Lining Existing Orangeburg Pipe Concrete Encased Ductbanks

Location
Oklahoma
Occupation
Professional Engineer
I am faced with several collapsed Orangeburg conduits, installed in Concrete encased duct banks. I am investigating the possibility of reaming these out and installing an HDPE thin wall liner, to alleviate street closures, concrete removal and installation of all new ductbanks. The work is necessary for new 12.47 kV underground feeder circuits to be pulled in. Plumbers have successfully done this but plumbers do not want to consider doing this in this area. They seem reticent to do so in medium voltage manholes (12.47 kV).
Does anyone have knowledge of a successful implementation of this approach?
 

gadfly56

Senior Member
Location
New Jersey
Occupation
Professional Engineer, Fire & Life Safety
I believe Orangeburg is an asbestos containing product and that may limit your options.
It was a fibrous composite, but I don't believe it ever contained asbestos. It was never fire proof. From Wiki:

Orangeburg pipe was made of wood pulp sealed with liquified coal tar pitch in inside diameters from 2 inches to 18 inches, with a perforated version for leach fields. Joints were made of the same material, and, because of the residual stickiness of the coal tar, were sealed without adhesives. Orangeburg was inexpensive, lightweight, albeit brittle, and soft enough to be cut with a handsaw.
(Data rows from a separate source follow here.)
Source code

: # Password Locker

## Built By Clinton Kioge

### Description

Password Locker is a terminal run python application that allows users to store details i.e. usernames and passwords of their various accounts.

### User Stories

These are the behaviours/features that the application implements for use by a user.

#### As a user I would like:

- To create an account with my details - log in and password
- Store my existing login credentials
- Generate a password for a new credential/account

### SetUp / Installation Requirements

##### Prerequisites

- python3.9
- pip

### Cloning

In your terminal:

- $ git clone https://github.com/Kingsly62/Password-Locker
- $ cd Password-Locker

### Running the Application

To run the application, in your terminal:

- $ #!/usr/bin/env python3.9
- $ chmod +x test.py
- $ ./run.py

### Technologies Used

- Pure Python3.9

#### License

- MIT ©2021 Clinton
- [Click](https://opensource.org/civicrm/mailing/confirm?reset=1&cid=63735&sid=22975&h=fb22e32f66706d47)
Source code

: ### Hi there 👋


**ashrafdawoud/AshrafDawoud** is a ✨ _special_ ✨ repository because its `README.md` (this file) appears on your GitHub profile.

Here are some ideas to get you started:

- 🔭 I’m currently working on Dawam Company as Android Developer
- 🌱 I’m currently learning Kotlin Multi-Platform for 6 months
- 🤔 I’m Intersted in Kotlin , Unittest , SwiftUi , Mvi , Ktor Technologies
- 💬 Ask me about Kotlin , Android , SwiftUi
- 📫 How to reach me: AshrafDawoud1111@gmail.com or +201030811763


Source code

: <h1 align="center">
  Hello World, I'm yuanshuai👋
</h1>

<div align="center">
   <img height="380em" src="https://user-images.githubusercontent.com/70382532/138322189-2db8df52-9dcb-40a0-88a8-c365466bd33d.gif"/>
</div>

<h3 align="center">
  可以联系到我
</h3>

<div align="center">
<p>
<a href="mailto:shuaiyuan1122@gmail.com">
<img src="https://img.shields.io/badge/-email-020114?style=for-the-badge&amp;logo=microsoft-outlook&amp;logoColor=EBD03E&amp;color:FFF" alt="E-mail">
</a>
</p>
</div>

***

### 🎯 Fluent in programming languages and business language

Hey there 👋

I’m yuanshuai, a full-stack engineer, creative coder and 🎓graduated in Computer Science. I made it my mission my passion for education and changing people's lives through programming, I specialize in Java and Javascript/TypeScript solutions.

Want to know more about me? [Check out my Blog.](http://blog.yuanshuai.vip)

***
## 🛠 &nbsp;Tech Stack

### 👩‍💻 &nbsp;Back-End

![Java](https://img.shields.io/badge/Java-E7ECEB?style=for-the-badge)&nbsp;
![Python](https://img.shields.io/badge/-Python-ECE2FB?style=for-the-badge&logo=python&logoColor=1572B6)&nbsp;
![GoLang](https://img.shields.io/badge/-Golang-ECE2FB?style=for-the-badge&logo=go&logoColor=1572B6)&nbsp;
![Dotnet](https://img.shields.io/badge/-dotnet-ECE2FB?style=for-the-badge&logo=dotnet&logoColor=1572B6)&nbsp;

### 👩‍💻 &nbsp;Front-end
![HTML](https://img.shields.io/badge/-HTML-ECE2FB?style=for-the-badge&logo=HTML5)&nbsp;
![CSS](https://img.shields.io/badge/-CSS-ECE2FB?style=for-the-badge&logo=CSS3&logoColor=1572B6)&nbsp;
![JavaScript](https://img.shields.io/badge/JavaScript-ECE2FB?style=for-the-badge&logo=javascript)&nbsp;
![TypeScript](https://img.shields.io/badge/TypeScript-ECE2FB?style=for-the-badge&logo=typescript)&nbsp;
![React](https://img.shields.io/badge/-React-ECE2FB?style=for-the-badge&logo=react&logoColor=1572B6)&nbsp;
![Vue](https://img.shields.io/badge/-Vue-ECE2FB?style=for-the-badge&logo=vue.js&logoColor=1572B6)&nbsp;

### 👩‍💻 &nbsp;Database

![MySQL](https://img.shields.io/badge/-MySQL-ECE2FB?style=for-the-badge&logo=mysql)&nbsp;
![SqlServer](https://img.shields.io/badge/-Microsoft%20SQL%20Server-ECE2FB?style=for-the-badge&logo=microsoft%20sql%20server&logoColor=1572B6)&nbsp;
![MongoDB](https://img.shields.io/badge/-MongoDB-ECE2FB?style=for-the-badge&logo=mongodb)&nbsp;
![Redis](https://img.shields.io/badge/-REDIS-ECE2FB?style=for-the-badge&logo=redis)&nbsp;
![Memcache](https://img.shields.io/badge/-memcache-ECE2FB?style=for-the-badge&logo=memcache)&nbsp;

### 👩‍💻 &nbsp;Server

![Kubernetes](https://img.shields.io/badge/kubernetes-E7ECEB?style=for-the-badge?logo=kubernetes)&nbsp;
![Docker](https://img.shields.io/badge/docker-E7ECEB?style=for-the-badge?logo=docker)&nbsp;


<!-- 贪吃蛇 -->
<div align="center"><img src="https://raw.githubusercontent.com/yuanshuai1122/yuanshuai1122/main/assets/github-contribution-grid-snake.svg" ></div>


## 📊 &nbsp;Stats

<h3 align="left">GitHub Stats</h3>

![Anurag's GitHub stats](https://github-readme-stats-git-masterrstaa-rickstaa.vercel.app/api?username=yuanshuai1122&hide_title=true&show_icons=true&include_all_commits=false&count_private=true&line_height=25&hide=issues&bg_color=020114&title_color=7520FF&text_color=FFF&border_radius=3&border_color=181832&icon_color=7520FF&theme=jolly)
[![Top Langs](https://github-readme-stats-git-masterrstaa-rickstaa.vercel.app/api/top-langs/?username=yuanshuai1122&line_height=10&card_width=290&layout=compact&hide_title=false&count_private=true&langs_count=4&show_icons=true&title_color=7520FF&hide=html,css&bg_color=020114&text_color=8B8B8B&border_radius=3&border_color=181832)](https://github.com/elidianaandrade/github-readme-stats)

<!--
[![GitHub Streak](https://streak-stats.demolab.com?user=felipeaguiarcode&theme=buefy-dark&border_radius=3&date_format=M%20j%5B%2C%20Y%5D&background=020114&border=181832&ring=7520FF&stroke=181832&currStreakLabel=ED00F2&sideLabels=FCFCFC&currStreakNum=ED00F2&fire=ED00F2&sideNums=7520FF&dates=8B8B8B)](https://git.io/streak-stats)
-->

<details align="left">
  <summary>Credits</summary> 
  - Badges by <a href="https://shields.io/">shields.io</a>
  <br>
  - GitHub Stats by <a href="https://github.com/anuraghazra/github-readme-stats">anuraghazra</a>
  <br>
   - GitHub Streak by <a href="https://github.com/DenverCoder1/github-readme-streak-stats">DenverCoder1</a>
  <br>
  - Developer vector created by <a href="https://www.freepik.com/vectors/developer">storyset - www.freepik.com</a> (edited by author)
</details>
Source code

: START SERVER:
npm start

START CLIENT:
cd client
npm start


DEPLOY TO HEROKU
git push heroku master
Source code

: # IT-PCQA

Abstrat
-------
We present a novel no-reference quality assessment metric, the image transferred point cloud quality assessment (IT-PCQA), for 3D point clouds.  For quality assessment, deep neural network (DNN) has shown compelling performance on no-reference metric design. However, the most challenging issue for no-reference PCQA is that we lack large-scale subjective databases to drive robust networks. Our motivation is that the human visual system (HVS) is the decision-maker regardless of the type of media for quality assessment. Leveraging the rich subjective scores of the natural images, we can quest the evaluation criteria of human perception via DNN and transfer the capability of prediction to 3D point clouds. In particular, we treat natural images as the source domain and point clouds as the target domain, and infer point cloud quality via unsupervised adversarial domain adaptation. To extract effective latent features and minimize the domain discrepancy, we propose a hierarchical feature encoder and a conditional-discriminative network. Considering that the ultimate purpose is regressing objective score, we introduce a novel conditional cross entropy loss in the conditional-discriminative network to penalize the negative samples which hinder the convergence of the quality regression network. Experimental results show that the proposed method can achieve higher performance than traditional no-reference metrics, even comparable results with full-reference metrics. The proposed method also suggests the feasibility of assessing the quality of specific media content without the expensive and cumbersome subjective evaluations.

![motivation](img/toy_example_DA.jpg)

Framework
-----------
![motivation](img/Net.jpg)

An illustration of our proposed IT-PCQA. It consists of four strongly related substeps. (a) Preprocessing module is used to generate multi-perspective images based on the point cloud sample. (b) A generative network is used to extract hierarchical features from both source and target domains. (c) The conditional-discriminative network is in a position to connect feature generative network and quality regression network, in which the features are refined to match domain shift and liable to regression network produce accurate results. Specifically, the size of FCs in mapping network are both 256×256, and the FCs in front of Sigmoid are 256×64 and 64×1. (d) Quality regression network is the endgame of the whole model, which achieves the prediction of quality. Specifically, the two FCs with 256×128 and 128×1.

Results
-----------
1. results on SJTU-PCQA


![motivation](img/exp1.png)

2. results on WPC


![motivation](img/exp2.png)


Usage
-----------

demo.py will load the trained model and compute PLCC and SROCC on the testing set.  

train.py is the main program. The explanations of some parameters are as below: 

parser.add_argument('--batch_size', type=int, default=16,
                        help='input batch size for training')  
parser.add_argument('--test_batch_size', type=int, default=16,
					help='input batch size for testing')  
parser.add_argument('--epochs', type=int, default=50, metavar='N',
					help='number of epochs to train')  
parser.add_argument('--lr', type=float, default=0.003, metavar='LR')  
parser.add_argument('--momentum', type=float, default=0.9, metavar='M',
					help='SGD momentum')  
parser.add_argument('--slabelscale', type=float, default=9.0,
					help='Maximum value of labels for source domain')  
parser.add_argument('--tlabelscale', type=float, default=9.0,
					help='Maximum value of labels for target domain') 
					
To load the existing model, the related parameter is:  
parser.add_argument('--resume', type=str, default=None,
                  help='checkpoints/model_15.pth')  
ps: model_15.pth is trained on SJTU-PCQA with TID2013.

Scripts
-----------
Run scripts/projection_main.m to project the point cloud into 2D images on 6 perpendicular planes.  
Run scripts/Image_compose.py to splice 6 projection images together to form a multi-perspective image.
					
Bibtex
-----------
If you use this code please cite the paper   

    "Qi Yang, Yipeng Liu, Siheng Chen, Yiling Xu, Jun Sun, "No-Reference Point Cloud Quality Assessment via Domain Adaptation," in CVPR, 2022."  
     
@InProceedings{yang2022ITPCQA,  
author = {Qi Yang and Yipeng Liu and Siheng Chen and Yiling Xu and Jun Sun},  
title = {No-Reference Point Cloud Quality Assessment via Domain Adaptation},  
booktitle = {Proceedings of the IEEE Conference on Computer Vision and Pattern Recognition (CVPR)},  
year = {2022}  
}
Orangeburg was a low cost alternative to metal for sewer lines in particular. Lack of strength causes pipes made of Orangeburg to fail more frequently than pipes made with other materials. The useful life for an Orangeburg pipe is about 50 years under ideal conditions, but has been known to fail in as little as 10 years. It has been taken off the list of acceptable materials by most building codes.
 

Dell3c

Member
Location
WA
Occupation
Electrician
It was a fibrous composite, but I don't believe it ever contained asbestos. It was never fire proof. From Wiki:

Orangeburg pipe was made of wood pulp sealed with liquified coal tar pitch in inside diameters from 2 inches to 18 inches, with a perforated version for leach fields. Joints were made of the same material, and, because of the residual stickiness of the coal tar, were sealed without adhesives. Orangeburg was inexpensive, lightweight, albeit brittle, and soft enough to be cut with a handsaw.

Orangeburg was a low cost alternative to metal for sewer lines in particular. Lack of strength causes pipes made of Orangeburg to fail more frequently than pipes made with other materials. The useful life for an Orangeburg pipe is about 50 years under ideal conditions, but has been known to fail in as little as 10 years. It has been taken off the list of acceptable materials by most building codes.
I remember installing this product as young man in electrical trade, in duct bank(s) @ new Powerhouse facility site in N. Carolina. This was about same time "Shaw of Iran" was being overthrown in his country. As I remembering looking conduit up in reference, being called "fiberduct" and so referenced American Electrician Handbook (Authors of Croft & Carr & Watt).. Back then, text being "one of three" books owned earlier yrs in trade.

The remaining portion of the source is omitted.